* _MATERIAL FOR THE TASK_:
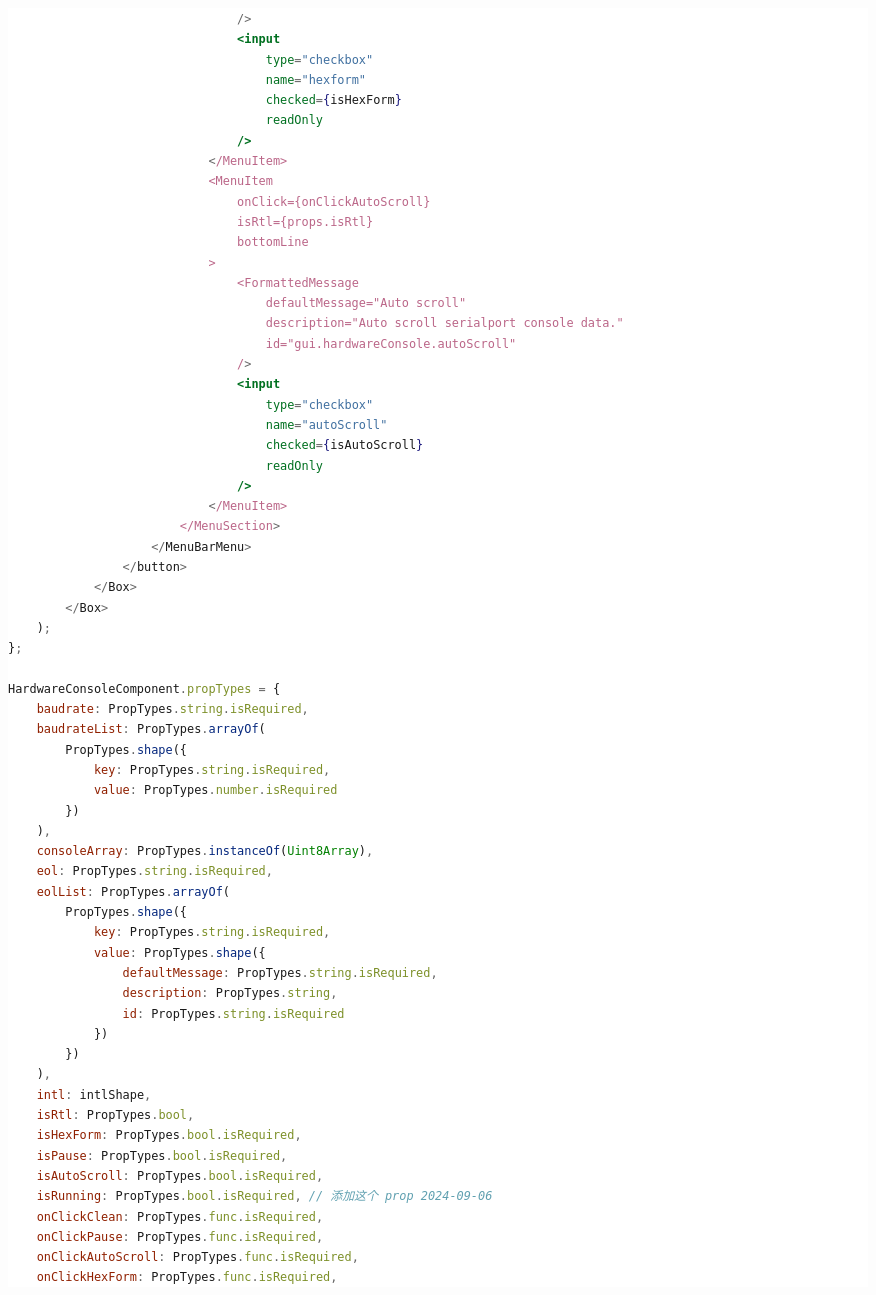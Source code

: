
 ```jsx
                                />
                                <input
                                    type="checkbox"
                                    name="hexform"
                                    checked={isHexForm}
                                    readOnly
                                />
                            </MenuItem>
                            <MenuItem
                                onClick={onClickAutoScroll}
                                isRtl={props.isRtl}
                                bottomLine
                            >
                                <FormattedMessage
                                    defaultMessage="Auto scroll"
                                    description="Auto scroll serialport console data."
                                    id="gui.hardwareConsole.autoScroll"
                                />
                                <input
                                    type="checkbox"
                                    name="autoScroll"
                                    checked={isAutoScroll}
                                    readOnly
                                />
                            </MenuItem>
                        </MenuSection>
                    </MenuBarMenu>
                </button>
            </Box>
        </Box>
    );
};

HardwareConsoleComponent.propTypes = {
    baudrate: PropTypes.string.isRequired,
    baudrateList: PropTypes.arrayOf(
        PropTypes.shape({
            key: PropTypes.string.isRequired,
            value: PropTypes.number.isRequired
        })
    ),
    consoleArray: PropTypes.instanceOf(Uint8Array),
    eol: PropTypes.string.isRequired,
    eolList: PropTypes.arrayOf(
        PropTypes.shape({
            key: PropTypes.string.isRequired,
            value: PropTypes.shape({
                defaultMessage: PropTypes.string.isRequired,
                description: PropTypes.string,
                id: PropTypes.string.isRequired
            })
        })
    ),
    intl: intlShape,
    isRtl: PropTypes.bool,
    isHexForm: PropTypes.bool.isRequired,
    isPause: PropTypes.bool.isRequired,
    isAutoScroll: PropTypes.bool.isRequired,
    isRunning: PropTypes.bool.isRequired, // 添加这个 prop 2024-09-06
    onClickClean: PropTypes.func.isRequired,
    onClickPause: PropTypes.func.isRequired,
    onClickAutoScroll: PropTypes.func.isRequired,
    onClickHexForm: PropTypes.func.isRequired,
```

* _WHAT YOU WILL DO_: Out of the material above, select every line that holds the string "isAutoScroll".

* _ANSWER BOX_:
                                    checked={isAutoScroll}
    isAutoScroll: PropTypes.bool.isRequired,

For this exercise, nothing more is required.